Previous ideas of introducing adversaries with neural networks as brains turned out to be unviable. Current opponents attack from too close a distance along an almost flat trajectory, which deprives neural networks of their advantage in variability. The idea of ​​​​attacking opponents of different walker modules did not make much sense, since the player cannot fully fight this (except for shooting opponents from a distance beyond their reach). In this regard, the design of a new enemy was developed - a mortar turret. This turret will be controlled by two neural networks at once. The first will analyze the player’s last positions (possibly also the distance to him) and his current speed to predict his position after some time (during which the turret projectile will fly). The second neural network, based on the results of the first one, as well as the speed of the projectile, the distance to the player and the current pointing angle, will aim the gun (which automatically fires a salvo after reloading). Neural networks will train independently of each other. It is assumed that it will be more interesting for the player to fight such an enemy, because he will have to carefully monitor the mortar, try to deceive its aiming, and also quickly change his position after firing the turret (which will have to be monitored with the help of binoculars, which do not allow you to control the walker).

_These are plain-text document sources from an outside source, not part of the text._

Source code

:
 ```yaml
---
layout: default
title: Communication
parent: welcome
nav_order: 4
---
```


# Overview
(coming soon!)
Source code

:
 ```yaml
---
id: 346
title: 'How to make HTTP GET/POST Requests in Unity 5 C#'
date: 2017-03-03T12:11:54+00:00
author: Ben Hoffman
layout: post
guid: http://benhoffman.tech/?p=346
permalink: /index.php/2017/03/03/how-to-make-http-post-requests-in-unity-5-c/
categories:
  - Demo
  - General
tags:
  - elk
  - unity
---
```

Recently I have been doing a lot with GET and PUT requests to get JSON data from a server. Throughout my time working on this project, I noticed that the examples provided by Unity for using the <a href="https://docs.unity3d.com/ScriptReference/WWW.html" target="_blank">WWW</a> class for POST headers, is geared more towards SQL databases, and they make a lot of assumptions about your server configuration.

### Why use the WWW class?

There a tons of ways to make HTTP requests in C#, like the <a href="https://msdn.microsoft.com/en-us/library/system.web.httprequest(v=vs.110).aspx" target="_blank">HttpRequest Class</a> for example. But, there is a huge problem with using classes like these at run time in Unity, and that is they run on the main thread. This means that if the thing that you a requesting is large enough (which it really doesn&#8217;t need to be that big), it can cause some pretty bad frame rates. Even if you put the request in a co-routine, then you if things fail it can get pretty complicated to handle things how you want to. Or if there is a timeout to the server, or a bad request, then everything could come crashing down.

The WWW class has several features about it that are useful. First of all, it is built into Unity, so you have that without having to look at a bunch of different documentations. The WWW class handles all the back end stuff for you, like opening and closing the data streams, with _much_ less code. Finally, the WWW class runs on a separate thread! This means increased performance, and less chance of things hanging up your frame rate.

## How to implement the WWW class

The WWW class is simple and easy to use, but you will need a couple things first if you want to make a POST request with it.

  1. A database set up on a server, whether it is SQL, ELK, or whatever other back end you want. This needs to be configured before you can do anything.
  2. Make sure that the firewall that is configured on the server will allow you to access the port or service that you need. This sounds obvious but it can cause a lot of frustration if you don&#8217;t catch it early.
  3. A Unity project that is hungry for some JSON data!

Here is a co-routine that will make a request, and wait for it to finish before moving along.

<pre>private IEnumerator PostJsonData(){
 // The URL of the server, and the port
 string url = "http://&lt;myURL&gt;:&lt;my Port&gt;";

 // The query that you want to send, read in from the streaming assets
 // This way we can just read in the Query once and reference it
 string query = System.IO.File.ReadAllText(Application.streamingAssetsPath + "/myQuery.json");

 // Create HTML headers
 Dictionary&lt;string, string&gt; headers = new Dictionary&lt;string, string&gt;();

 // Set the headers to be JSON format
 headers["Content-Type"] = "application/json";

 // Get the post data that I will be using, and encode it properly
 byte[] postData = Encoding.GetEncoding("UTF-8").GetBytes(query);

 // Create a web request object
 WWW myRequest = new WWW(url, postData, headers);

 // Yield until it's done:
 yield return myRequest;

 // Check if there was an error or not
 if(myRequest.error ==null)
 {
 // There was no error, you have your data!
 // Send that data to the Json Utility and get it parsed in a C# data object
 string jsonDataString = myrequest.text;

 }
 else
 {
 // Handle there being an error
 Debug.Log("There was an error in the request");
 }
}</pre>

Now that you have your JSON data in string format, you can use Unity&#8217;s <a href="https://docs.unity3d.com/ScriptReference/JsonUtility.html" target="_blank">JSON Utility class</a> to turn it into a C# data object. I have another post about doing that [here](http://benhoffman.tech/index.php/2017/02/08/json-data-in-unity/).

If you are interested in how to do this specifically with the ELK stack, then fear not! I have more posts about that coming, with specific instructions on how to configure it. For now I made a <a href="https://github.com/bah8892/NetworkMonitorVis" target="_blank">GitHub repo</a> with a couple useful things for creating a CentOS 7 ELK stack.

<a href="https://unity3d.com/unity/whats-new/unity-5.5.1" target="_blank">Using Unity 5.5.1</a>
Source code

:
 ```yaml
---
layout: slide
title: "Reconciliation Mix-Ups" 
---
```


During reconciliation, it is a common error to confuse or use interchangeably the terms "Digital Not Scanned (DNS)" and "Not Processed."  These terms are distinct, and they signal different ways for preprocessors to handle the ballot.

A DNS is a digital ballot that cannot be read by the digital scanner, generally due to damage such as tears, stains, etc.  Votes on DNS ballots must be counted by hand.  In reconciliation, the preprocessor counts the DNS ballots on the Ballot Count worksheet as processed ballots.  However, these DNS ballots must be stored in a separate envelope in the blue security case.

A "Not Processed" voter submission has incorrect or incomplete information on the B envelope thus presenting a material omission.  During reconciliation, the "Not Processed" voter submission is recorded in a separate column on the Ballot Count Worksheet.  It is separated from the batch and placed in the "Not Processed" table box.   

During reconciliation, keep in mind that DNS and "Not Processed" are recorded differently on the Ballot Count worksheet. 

Building the build was quite a troublesome process. Firstly, the system for processing events from the interface that we used (Standalone Module System) turned out to be outdated. However, the new version (InputSystemUIInputModule) did not have the functionality we needed. I just had to ignore the warning. In addition, the project has grown sufficiently that it does not have more than five gigabytes of disk space for assembly. I had to perform a clean build on a separate disk with one hundred gigabytes of free space (on the phone). The last problem was the team’s lack of a license; the built-in Windows defender considered the game build to be virus software and automatically deleted it. I had to disable it in order to transfer and install the build (the team does not recommend this method due to its insecurity).
Conclusions & Next Steps #
The team did a great job and managed to implement a number of complex, complex mechanics. Unfortunately, a number of the functionality originally conceived will most likely not be completely ready by the time of presentation, but it already looks presentable enough to show the essence of the original idea. During the final week, the team will implement existing sprites into the game, complete the interface, and add an anti-aircraft machine gun. If time permits, sounds and neural networks for a new enemy will be added. Also, the main task of the team will be to prepare a presentation and text for it, as well as upload the project on the ITCH.IO website.